#### Task item:
This task calls for copying every line in the data below that contains the word "Leistungen".

#### Stored data:
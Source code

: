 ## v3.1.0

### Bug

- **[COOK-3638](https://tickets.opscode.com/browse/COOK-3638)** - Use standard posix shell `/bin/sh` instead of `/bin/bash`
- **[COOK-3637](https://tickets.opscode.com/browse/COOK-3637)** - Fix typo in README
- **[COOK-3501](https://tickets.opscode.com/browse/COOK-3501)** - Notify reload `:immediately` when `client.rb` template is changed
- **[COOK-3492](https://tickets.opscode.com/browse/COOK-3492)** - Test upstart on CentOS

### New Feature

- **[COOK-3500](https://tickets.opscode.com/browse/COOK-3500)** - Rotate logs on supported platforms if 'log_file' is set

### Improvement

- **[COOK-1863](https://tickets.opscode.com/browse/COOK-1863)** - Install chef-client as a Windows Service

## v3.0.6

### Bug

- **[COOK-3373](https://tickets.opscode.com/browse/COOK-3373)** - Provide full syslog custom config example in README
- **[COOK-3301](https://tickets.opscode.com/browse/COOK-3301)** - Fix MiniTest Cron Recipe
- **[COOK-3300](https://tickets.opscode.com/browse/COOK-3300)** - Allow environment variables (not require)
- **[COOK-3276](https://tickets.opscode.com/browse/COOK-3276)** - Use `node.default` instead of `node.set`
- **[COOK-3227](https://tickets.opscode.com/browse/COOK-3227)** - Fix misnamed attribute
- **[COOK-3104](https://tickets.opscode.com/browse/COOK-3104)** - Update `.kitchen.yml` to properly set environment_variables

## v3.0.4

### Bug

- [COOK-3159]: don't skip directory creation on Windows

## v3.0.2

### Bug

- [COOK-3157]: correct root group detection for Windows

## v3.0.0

==

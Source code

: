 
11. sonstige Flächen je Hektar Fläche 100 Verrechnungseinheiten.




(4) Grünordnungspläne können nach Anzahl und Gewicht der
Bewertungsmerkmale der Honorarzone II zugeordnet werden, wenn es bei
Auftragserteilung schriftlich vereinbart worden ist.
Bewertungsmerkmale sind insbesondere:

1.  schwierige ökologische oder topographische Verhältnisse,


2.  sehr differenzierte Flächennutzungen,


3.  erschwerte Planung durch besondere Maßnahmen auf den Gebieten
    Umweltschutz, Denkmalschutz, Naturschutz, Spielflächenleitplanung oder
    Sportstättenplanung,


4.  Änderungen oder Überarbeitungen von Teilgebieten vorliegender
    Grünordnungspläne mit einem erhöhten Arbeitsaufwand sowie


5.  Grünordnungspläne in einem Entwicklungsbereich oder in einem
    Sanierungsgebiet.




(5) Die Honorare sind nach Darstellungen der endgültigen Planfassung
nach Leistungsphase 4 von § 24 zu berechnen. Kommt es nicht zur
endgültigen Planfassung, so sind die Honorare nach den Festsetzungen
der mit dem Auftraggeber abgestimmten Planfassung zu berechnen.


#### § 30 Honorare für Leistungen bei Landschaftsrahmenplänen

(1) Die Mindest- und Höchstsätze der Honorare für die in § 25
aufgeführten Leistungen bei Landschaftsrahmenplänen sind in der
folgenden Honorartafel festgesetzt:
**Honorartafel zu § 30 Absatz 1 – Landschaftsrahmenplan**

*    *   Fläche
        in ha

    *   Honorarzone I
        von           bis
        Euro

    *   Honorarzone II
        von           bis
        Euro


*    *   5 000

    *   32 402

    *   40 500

#### Your response:
#### § 30 Honorare für Leistungen bei Landschaftsrahmenplänen
aufgeführten Leistungen bei Landschaftsrahmenplänen sind in der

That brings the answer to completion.